(3). God’s Design and Result Exactly Co Extensive.I would like to point out the significance of several things that Dabney says above. He clearly wants to underline the fact that everything that the Godhead "designed" or "purposed" (he's referencing the decretal will by these terms) by the cross eventually has its result. The Calvinists who read the quote will quickly eyeball those sections. However, one needs to also realize the areas where he points out other revealed or general aspects to Christ's work on the cross.
There is no safer clue for the student through this perplexed subject, than, to take this proposition; which, to every Calvinist, is nearly as indisputable as a truism; Christ’s design in His vicarious work was to effectuate exactly what it does effectuate, and all that it effectuates, in its subsequent proclamation. This is but saying that Christ’s purpose is unchangeable and omnipotent. Now, what does it actually effectuate? "We know only in part," but so much is certain.
(a.) The purchase of the full and assured redemption of all the elect, or of all believers.
(b.) A reprieve of doom for every sinner of Adam’s race who does not die at his birth (For these we believe it has purchased heaven). And this reprieve gains for all, many substantial, though temporal benefits, such as unbelievers, of all men, will be the last to account no benefits. Among these are postponement of death and perdition, secular well being, and the bounties of life.
(c.) A manifestation of God’s mercy to many of the non elect, to all those, namely, who live under the Gospel, in sincere offers of a salvation on terms of faith. And a sincere offer is a real and not a delusive benefaction; because it is only the recipients contumacy which disappoints it.
(d.) A justly enhanced condemnation of those who reject the Gospel, and thereby a clearer display of God’s righteousness and reasonableness in condemning, to all the worlds.
(e.) A disclosure of the infinite tenderness and glory of God’s compassion, with purity, truth and justice, to all rational creatures.

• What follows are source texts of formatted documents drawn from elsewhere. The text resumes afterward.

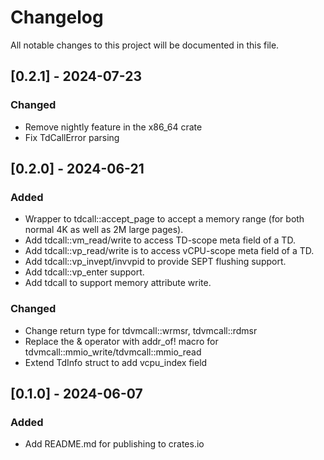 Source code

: # Changelog
All notable changes to this project will be documented in this file.

## [0.2.1] - 2024-07-23
### Changed
- Remove nightly feature in the x86_64 crate
- Fix TdCallError parsing

## [0.2.0] - 2024-06-21
### Added
- Wrapper to tdcall::accept_page to accept a memory range (for both normal 4K as well as 2M large pages).
- Add tdcall::vm_read/write to access TD-scope meta field of a TD.
- Add tdcall::vp_read/write is to access vCPU-scope meta field of a TD.
- Add tdcall::vp_invept/invvpid to provide SEPT flushing support.
- Add tdcall::vp_enter support.
- Add tdcall to support memory attribute write.

### Changed
- Change return type for tdvmcall::wrmsr, tdvmcall::rdmsr
- Replace the & operator with addr_of! macro for tdvmcall::mmio_write/tdvmcall::mmio_read
- Extend TdInfo struct to add vcpu_index field

## [0.1.0] - 2024-06-07
### Added
- Add README.md for publishing to crates.io
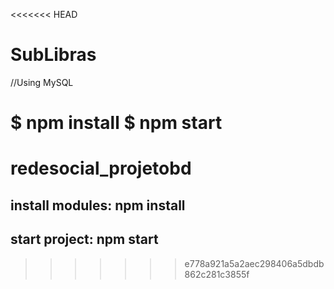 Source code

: <<<<<<< HEAD
# SubLibras


//Using MySQL

$ npm install
$ npm start
=======
# redesocial_projetobd

## install modules: npm install
## start project: npm start
>>>>>>> e778a921a5a2aec298406a5dbdb862c281c3855f
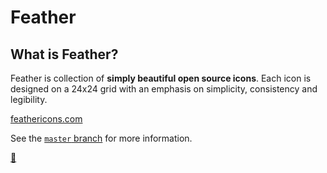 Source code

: # Feather

## What is Feather?

Feather is collection of **simply beautiful open source icons**. Each icon is designed on a 24x24 grid with an emphasis on simplicity, consistency and legibility.

[feathericons.com](https://feathericons.com)


See the [`master` branch](https://github.com/colebemis/feather) for more information.

[👋](mailto:cole@colebemis.com) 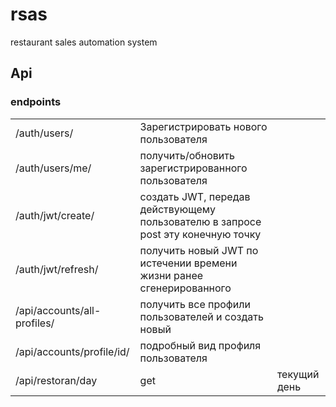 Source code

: # rsas
<span>restaurant sales automation system</span>

<h2>Api</h2>
<h3>endpoints</h3>
<table>
    <tr>
        <td>/auth/users/</td>
        <td>Зарегистрировать нового пользователя</td>
    </tr>
    <tr>
        <td>/auth/users/me/</td>
        <td>получить/обновить зарегистрированного пользователя</td>
    </tr>
    <tr>
        <td>/auth/jwt/create/</td>
        <td>создать JWT, передав действующему пользователю в запросе post эту конечную точку</td>
    </tr>
    <tr>
        <td>/auth/jwt/refresh/</td>
        <td>получить новый JWT по истечении времени жизни ранее сгенерированного</td>
    </tr>
    <tr>
        <td>/api/accounts/all-profiles/</td>
        <td>получить все профили пользователей и создать новый</td>
    </tr>
    <tr>
        <td>/api/accounts/profile/id/</td>
        <td>подробный вид профиля пользователя</td>
    </tr>
    <tr>
        <td>/api/restoran/day</td>
        <td>get</td>
        <td>текущий день</td>
    </tr>
</table>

Had there been no mediation of Christ, we have not a particle of reason to suppose that the doom of our sinning race would have been delayed one hour longer than that of the fallen angels. Hence, it follows, that it is Christ who procures for non elect sinners all that they temporarily enjoy, which is more than their personal deserts, including the sincere offer of mercy. In view of this fact, the scorn which Dr. William Cunningham heaps on the distinction of a special, and general design in Christ’s satisfaction, is thoroughly shortsighted. All wise beings (unless God be the exception), at times frame their plans so as to secure a combination of results from the same means. This is the very way they display their ability and wisdom. Why should God be supposed incapable of this wise and fruitful acting? I repeat, the design of Christ’s sacrifice must have been to effectuate just what it does effectuate. And we see, that, along with the actual redemption of the elect, it works out several other subordinate ends. There is then a sense, in which Christ "died for" all those ends, and for the persons affected by them.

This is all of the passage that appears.